Third Prize (£100) goes to Derek Routledge for his story, FOR SOMETIME NOW. Born in York, Derek Routledge currently lives and works in Wales. He was shortlisted in the 2015 Bristol Short Story Prize and published in their anthology that year. He was also a notable contender in the Bristol Short Story Prize in 2014 and longlisted with them in 2012. In 2011 he was runner up in the Rhys Davies Short Story Prize, Literature Wales. In 2006 he won second prize in the Sheffield Theatres Cued Up Prize, chosen by Sam West, for a performed rehearsed play reading at The Crucible. The War On Television additionally won the Drama Association of Wales Best Play Award for Youth Cast, published by DAW in 2010. In 2005 he adapted his own short story for BBC R4 Woman’s Hour. He’s had poetry published, undertaken writer development at Arvon and Curtis Brown, has recently completed one novel and has another at first draft.

Melody Razak

Highly Commended (£30) to Melody Razak for her story, THE STEPWELL.
After completing a creative writing MA at Birkbeck University, Melody Razak is now in the final stages of editing her first novel, Moth. She has been published in the Mechanics Institute Review and has written a travel blog imaginearoad.com outlining the past year spent writing and travelling around India.

Bruce Meyer,
photo by Katie Meyer

Highly Commended (£30), Bruce Meyer for his story, SADNESS.
Bruce Meyer is author or editor of more than sixty books of poetry, short fiction, non-fiction, flash fiction, and literary journalism. His forthcoming books include McLuhan’s Canary (poetry, 2019) and Down in the Ground (flash fiction, 2020). He was a finalist for the Tom Gallon Fiction Prize in 2019. He lives in Barrie, Ontario, Canada.

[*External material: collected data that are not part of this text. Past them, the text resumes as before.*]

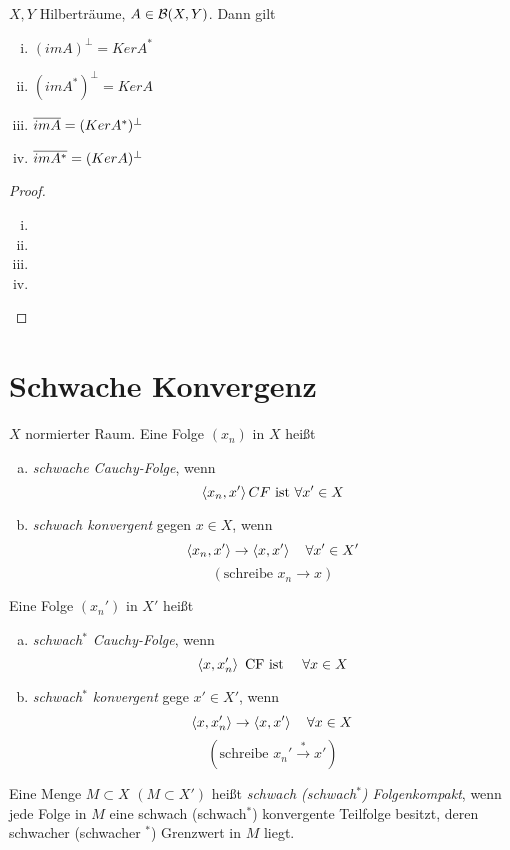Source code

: 	\begin{thm}
	\label{3.29}
		$X,Y$ Hilberträume, $A\in \BS$. Dann gilt
			\begin{enumerate}[(i)]
				\item $(imA)^\perp = Ker A^*$
				\item $(imA^*)^\perp = Ker A$
				\item $\overline{imA} = (KerA^*)^\perp$
				\item $\overline{imA^*} = (KerA)^\perp$
			\end{enumerate}
	\end{thm}
	\begin{proof}
		\begin{enumerate}[(i)]
		  \item 
		  \item 
		  \item 
		  \item 
		\end{enumerate}
	\end{proof}
	\section{Schwache Konvergenz}

	\begin{definition}
	\label{def:3.30}
		$X$ normierter Raum. 
		Eine Folge $(x_n)$ in $X$ heißt 
			\begin{enumerate}[a)]
				\item \textit{schwache Cauchy-Folge}, wenn 
					$$ \left \langle x_n,x' \right \rangle CF \text{ ist }  \forall x' \in X$$
				\item \textit{schwach konvergent} gegen $x\in X$, wenn
					$$ \left \langle x_n, x' \right \rangle \to \left \langle x,x' \right \rangle \quad \forall x' \in X'$$
					$$(\text{schreibe } x_n \longrightarrow x )$$
			\end{enumerate}
		Eine Folge $(x_n')$ in $X'$ heißt
			\begin{enumerate}[a)]
				\item \textit{schwach$^*$ Cauchy-Folge}, wenn 
					$$ \left \langle x,x_n' \right \rangle \text{ CF ist } \quad \forall x\in X$$
				\item \textit{schwach$^*$ konvergent} gege $x' \in X'$, wenn
					$$ \left \langle x,x_n' \right \rangle \to \left \langle x,x' \right \rangle \quad \forall x\in X $$
					$$(\text{schreibe } x_n' \overset{*}{\longrightarrow} x')$$
			\end{enumerate}
			Eine Menge $M\subset X$ $(M \subset X')$ heißt \textit{schwach (schwach$^*$) Folgenkompakt}, wenn jede Folge in $M$ eine schwach (schwach$^*$) konvergente Teilfolge besitzt, deren schwacher (schwacher $^*$) Grenzwert in $M$ liegt.
	\end{definition}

The Local prize and £50 in book vouchers from Mr B’s Emporium of Books, Bath, goes to Tannith Perry for her story, BREAST PLUCKER.

Tannith Perry

Tannith Perry is an American living in Bristol. She has lived in all kinds of places including West Africa, New York City and Sidmouth, England. She has worked as a freelance writer, a non-profit community organiser and sold haircuts on the streets of New York City. She currently teaches ballroom dancing. Several of her stories have been shortlisted and published, including in the Bristol Short Story Prize and Gem Street International Short Story Competition. Her novel is currently represented by Lutyens & Rubinstein.

The Acorn Award for an Unpublished Writer of Fiction (£100) goes to Lucy Emma for her story, JUNGLE. Lucy Emma is a writer and a practising doctor. Her stories have previously been shortlisted for the Fish Prize and the Fiction Desk Prize, and highly commended for the Manchester Fiction Prize. She has a completed draft of one novel and is currently working on another. She lives in East London where she was born and raised. Occasional tweets @lucy_emma13.